### REQUIREMENT
The full set of entries has to be output exactly.

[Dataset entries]
_ _ _ _ _ _ _

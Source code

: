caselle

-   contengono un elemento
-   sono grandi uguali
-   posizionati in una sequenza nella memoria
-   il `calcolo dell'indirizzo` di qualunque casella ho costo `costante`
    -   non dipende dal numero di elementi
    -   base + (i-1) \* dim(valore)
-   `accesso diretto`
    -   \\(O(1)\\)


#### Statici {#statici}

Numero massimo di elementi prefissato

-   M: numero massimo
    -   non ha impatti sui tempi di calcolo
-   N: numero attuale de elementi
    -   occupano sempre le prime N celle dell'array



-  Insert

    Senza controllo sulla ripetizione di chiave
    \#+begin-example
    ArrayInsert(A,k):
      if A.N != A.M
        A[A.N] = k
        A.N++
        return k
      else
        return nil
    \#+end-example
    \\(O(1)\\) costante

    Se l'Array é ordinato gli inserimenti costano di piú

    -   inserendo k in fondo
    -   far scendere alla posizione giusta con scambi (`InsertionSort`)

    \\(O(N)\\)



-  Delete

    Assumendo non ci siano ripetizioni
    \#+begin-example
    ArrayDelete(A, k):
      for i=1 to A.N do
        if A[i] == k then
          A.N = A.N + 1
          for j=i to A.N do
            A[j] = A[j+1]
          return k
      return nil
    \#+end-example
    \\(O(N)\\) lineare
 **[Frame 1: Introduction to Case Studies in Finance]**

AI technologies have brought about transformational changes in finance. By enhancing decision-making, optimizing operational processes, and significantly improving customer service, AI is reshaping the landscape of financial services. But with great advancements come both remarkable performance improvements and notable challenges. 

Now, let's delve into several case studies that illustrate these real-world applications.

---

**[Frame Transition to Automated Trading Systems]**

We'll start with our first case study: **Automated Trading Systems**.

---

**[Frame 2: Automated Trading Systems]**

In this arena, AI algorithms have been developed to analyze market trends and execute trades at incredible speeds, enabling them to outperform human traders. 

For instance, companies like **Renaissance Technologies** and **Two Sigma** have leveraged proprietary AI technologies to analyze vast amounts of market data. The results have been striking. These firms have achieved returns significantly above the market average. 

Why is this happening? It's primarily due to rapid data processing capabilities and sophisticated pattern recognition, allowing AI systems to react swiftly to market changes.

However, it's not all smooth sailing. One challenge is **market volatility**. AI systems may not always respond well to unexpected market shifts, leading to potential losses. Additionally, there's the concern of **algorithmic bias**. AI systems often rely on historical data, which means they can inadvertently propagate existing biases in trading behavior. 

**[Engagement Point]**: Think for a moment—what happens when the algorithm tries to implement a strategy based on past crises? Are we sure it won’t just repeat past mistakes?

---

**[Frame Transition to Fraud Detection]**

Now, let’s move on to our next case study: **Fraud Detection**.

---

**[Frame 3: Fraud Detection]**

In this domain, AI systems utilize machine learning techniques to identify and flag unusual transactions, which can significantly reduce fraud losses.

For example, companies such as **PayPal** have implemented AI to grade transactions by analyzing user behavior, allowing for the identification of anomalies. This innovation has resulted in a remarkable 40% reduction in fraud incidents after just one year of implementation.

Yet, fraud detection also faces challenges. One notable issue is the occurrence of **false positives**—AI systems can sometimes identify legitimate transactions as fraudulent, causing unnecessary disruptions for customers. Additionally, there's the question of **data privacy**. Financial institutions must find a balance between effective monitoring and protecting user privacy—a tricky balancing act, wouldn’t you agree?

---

_ _ _ _ _ _ _

### WRITTEN ANSWER
Source code

:caselle

-   contengono un elemento
-   sono grandi uguali
-   posizionati in una sequenza nella memoria
-   il `calcolo dell'indirizzo` di qualunque casella ho costo `costante`
    -   non dipende dal numero di elementi
    -   base + (i-1) \* dim(valore)
-   `accesso diretto`
    -   \\(O(1)\\)


#### Statici {#statici}

Numero massimo di elementi prefissato

-   M: numero massimo
    -   non ha impatti sui tempi di calcolo
-   N: numero attuale de elementi
    -   occupano sempre le prime N celle dell'array



-  Insert

    Senza controllo sulla ripetizione di chiave
    \#+begin-example
    ArrayInsert(A,k):
      if A.N != A.M
        A[A.N] = k
        A.N++
        return k
      else
        return nil
    \#+end-example
    \\(O(1)\\) costante

    Se l'Array é ordinato gli inserimenti costano di piú

    -   inserendo k in fondo
    -   far scendere alla posizione giusta con scambi (`InsertionSort`)

    \\(O(N)\\)



-  Delete

    Assumendo non ci siano ripetizioni
    \#+begin-example
    ArrayDelete(A, k):
      for i=1 to A.N do
        if A[i] == k then
          A.N = A.N + 1
          for j=i to A.N do
            A[j] = A[j+1]
          return k
      return nil
    \#+end-example
    \\(O(N)\\) lineare
 **[Frame 1: Introduction to Case Studies in Finance]**

AI technologies have brought about transformational changes in finance. By enhancing decision-making, optimizing operational processes, and significantly improving customer service, AI is reshaping the landscape of financial services. But with great advancements come both remarkable performance improvements and notable challenges. 

Now, let's delve into several case studies that illustrate these real-world applications.

---

**[Frame Transition to Automated Trading Systems]**

We'll start with our first case study: **Automated Trading Systems**.

---

**[Frame 2: Automated Trading Systems]**

In this arena, AI algorithms have been developed to analyze market trends and execute trades at incredible speeds, enabling them to outperform human traders. 

For instance, companies like **Renaissance Technologies** and **Two Sigma** have leveraged proprietary AI technologies to analyze vast amounts of market data. The results have been striking. These firms have achieved returns significantly above the market average. 

Why is this happening? It's primarily due to rapid data processing capabilities and sophisticated pattern recognition, allowing AI systems to react swiftly to market changes.

However, it's not all smooth sailing. One challenge is **market volatility**. AI systems may not always respond well to unexpected market shifts, leading to potential losses. Additionally, there's the concern of **algorithmic bias**. AI systems often rely on historical data, which means they can inadvertently propagate existing biases in trading behavior. 

**[Engagement Point]**: Think for a moment—what happens when the algorithm tries to implement a strategy based on past crises? Are we sure it won’t just repeat past mistakes?

---

**[Frame Transition to Fraud Detection]**

Now, let’s move on to our next case study: **Fraud Detection**.

---

**[Frame 3: Fraud Detection]**

In this domain, AI systems utilize machine learning techniques to identify and flag unusual transactions, which can significantly reduce fraud losses.

For example, companies such as **PayPal** have implemented AI to grade transactions by analyzing user behavior, allowing for the identification of anomalies. This innovation has resulted in a remarkable 40% reduction in fraud incidents after just one year of implementation.

Yet, fraud detection also faces challenges. One notable issue is the occurrence of **false positives**—AI systems can sometimes identify legitimate transactions as fraudulent, causing unnecessary disruptions for customers. Additionally, there's the question of **data privacy**. Financial institutions must find a balance between effective monitoring and protecting user privacy—a tricky balancing act, wouldn’t you agree?

---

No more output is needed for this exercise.